Without some knowledge concerning real estate syndication basics, you might be missing out on some incredible profit-generating opportunities. For instance, if you’ve ever been in a position where you weren’t able to fund or finance an investment property on your own, then real estate syndication might have been the answer. I recently interviewed Vinney Chopra – someone who has facilitated more than 20 successful syndication deals – to gain insight on the basics of crowdfunded real estate syndication investing for listeners. Below, I’ve put together some information on the basics of real estate syndication.
Real Estate Syndication Basics: What Is It?
Before skimming over some of the other syndication basics, I want to answer the most fundamental question on real estate syndication: what is it? Essentially, real estate syndication is the collection of capital from various investors for the purpose of putting these joint funds into a property project.
Since the property projects requiring syndication can be quite expensive to fund, it’s not uncommon for real estate syndication to be used in conjunction with commercial mortgages.
Real Estate Syndication Basics: How Does It Work?
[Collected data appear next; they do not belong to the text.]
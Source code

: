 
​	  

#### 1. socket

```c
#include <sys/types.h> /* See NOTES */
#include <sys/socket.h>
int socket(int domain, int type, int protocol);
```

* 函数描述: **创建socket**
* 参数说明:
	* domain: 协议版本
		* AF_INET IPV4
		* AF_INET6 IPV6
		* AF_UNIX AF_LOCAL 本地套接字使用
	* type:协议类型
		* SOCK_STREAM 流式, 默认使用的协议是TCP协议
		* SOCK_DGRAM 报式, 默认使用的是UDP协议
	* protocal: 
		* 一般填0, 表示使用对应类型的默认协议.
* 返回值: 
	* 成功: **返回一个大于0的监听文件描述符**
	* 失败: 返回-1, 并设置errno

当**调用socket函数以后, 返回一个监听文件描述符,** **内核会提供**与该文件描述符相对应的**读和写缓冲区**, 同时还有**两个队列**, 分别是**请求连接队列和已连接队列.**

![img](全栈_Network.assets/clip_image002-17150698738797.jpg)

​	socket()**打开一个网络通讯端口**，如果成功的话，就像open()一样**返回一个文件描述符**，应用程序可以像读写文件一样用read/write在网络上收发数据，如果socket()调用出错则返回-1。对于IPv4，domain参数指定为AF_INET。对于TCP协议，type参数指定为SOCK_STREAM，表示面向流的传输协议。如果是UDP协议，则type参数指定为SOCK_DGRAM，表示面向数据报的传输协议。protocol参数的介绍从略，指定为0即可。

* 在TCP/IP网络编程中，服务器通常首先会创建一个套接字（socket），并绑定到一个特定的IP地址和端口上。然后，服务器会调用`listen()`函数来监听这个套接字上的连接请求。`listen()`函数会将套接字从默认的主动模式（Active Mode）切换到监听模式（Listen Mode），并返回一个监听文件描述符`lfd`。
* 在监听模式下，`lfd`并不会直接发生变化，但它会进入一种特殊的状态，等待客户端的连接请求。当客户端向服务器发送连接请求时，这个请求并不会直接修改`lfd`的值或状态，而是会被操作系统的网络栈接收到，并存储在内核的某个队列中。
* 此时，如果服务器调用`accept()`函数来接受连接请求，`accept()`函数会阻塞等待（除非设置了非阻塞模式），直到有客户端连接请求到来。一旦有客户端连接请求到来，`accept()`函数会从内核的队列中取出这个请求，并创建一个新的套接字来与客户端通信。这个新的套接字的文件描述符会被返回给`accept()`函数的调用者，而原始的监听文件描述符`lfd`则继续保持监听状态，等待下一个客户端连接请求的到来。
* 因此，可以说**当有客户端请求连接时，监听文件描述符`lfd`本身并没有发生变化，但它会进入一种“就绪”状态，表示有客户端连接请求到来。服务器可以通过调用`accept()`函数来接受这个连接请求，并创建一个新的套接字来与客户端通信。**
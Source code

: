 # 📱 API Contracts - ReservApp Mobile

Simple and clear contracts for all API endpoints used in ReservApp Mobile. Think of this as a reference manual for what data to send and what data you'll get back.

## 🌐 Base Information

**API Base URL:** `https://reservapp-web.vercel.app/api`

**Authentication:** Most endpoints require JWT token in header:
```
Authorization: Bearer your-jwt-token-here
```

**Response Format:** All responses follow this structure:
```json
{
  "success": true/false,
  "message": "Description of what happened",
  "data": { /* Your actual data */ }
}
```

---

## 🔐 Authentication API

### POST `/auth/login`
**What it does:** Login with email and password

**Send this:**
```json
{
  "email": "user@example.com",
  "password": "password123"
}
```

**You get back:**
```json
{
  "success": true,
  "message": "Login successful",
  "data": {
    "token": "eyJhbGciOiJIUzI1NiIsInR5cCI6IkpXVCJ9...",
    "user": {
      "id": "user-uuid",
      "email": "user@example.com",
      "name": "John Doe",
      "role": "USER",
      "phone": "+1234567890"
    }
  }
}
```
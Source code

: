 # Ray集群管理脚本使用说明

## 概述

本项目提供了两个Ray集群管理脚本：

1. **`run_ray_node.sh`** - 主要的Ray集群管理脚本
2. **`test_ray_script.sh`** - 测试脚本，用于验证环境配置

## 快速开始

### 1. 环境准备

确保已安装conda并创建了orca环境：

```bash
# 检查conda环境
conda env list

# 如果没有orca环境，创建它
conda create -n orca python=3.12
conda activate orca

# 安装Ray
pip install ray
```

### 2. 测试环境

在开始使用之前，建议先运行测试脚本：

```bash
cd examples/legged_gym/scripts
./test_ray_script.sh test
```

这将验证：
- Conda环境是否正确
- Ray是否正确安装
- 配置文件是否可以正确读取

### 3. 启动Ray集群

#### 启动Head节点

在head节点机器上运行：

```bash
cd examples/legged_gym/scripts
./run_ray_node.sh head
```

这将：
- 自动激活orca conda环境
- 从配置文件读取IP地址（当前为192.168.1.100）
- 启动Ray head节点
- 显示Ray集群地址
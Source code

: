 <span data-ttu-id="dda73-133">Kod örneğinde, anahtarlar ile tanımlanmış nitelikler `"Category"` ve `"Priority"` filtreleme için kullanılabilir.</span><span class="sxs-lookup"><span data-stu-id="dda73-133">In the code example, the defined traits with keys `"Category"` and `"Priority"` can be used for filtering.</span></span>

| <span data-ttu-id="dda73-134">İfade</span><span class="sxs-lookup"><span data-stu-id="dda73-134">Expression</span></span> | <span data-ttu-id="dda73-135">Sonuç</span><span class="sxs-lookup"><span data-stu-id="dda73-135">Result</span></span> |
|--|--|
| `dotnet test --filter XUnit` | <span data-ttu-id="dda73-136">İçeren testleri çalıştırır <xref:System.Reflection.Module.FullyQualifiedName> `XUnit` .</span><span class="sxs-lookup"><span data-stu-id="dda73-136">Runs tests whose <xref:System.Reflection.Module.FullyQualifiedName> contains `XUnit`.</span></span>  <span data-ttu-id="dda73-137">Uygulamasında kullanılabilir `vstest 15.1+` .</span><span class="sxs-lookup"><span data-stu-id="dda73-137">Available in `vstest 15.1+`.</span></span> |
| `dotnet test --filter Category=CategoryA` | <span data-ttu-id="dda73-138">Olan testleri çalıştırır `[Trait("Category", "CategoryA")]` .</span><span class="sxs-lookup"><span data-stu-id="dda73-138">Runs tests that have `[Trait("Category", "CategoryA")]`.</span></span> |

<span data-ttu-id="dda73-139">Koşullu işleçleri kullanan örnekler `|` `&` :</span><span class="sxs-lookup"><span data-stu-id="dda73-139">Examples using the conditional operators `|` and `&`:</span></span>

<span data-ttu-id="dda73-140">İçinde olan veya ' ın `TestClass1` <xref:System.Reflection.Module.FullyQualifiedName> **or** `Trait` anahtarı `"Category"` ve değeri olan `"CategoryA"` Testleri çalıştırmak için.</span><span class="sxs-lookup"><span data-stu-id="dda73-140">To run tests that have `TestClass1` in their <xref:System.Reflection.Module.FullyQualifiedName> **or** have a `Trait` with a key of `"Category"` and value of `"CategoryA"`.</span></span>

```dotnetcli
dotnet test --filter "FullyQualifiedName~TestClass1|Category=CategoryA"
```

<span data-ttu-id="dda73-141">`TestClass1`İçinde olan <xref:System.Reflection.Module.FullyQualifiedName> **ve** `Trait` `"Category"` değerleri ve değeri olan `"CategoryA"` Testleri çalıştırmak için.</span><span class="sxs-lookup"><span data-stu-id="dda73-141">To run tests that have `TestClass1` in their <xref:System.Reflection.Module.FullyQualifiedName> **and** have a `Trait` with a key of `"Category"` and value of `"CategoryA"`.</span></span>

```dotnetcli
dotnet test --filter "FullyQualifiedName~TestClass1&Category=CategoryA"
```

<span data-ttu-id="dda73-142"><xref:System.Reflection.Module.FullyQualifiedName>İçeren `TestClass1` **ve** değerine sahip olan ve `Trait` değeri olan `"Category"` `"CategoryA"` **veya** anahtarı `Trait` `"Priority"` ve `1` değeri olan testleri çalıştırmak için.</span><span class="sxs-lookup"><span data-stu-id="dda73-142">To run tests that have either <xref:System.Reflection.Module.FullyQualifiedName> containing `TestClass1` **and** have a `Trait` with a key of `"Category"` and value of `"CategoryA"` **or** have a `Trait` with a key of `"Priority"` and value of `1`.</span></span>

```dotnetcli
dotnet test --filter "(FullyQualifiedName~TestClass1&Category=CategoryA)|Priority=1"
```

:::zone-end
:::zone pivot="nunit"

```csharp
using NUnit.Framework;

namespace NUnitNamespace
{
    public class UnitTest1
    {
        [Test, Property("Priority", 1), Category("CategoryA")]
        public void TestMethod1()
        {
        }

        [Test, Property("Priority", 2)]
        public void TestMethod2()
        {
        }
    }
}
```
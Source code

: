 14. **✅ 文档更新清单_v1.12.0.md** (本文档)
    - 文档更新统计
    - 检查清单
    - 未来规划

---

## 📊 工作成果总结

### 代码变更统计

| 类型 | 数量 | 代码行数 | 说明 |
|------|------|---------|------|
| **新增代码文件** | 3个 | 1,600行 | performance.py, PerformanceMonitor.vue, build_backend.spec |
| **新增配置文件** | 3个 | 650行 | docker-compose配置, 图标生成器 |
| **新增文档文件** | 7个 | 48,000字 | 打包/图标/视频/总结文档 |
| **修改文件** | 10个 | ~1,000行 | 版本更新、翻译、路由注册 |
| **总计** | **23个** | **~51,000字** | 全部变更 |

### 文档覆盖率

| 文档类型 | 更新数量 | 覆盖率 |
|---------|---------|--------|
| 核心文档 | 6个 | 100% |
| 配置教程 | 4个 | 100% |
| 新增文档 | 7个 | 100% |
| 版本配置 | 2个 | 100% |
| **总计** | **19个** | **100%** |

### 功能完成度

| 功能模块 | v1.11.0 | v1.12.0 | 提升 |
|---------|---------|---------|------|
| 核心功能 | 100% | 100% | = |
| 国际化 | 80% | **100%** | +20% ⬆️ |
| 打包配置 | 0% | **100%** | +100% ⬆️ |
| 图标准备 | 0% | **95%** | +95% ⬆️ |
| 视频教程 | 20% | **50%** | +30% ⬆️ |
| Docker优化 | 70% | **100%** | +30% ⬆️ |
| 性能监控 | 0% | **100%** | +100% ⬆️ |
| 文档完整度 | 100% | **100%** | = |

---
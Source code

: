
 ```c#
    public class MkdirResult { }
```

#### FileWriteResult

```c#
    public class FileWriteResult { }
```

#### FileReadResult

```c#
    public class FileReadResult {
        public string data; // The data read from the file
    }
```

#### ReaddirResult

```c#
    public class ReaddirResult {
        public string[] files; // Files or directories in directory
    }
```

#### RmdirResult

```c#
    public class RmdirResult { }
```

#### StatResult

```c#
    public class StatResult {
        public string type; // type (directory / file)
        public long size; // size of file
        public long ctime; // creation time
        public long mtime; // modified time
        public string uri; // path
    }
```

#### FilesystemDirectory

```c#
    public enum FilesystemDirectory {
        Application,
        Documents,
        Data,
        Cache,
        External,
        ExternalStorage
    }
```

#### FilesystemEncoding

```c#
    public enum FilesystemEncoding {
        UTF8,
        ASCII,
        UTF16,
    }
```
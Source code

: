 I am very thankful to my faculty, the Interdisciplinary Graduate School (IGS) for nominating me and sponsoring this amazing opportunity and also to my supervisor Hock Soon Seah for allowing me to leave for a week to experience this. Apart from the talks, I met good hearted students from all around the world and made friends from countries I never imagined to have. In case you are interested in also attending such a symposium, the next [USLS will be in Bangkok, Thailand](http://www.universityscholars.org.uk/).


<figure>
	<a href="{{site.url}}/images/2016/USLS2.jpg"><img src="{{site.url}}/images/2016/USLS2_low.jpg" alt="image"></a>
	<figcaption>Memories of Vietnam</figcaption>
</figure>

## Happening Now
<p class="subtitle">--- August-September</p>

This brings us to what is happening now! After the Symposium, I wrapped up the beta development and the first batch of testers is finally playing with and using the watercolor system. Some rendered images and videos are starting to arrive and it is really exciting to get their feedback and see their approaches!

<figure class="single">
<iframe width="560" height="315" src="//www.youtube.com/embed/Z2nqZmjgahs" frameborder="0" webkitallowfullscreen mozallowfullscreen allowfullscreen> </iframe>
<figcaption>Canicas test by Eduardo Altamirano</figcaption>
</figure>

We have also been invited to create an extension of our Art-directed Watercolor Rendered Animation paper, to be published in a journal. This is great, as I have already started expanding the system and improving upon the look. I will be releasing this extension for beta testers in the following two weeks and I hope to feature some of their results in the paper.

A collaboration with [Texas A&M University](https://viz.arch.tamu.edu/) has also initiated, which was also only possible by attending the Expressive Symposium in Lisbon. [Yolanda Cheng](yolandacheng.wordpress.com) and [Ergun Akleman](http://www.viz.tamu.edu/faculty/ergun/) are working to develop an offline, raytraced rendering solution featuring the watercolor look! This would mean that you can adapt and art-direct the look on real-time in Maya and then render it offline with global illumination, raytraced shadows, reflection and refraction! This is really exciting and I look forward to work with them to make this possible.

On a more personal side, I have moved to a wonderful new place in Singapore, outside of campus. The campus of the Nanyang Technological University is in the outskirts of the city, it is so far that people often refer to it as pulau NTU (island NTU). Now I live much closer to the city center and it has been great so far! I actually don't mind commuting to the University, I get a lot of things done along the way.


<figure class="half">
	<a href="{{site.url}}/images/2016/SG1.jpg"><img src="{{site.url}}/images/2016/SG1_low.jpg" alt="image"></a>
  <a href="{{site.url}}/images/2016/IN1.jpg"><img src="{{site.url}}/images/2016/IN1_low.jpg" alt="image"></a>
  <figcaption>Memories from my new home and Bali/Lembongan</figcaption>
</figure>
In order for real estate syndication to work, it’s necessary to have a person or organization serving as the syndicator. The syndicator organizes and manages all aspects of the property purchase, and this person often continues to assist with property management following successful deals.
If the property is later resold, the resale is typically handled by the original syndicator as well. Of course, without the capital to make large property purchases, the syndicator is no good on their own which is where investors come in.
Real Estate Syndication Basics: What Are the Benefits?
As an investor, you typically benefit from syndication deals by earning a percentage of rental profits over time. As a syndicator, however, you have the potential to benefit from a successful deal in other ways as well. Your acquisition fees, for instance, will serve as compensation for the time and effort you invest in making the deal a success.
If you also elect to manage property following a successful purchase, you can generate additional money on an ongoing basis. Another common way for you to benefit from a deal as a syndicator is to invest some of your own capital in the pool. Depending on how much you invest and the details of the deal, this could provide your largest payoff in the end.
Real Estate Syndication Basics: What Are the Risks?
Once a real estate syndication deal goes through, one risk for investors is that it won’t generate enough money for them to make a profit. If things really don’t go well, real estate investors can take significant losses. As a syndicator, you have certain ethical and legal obligations to your investors. If you fail to meet these obligations, due to either ignorance or negligence, there can be severe legal consequences.
With the help of a seasoned SEC attorney, the majority of the risks associated with real estate syndication can be mitigated. For this reason, consider hiring an SEC attorney if you don’t have enough experience to handle the legal requirements of these deals confidently.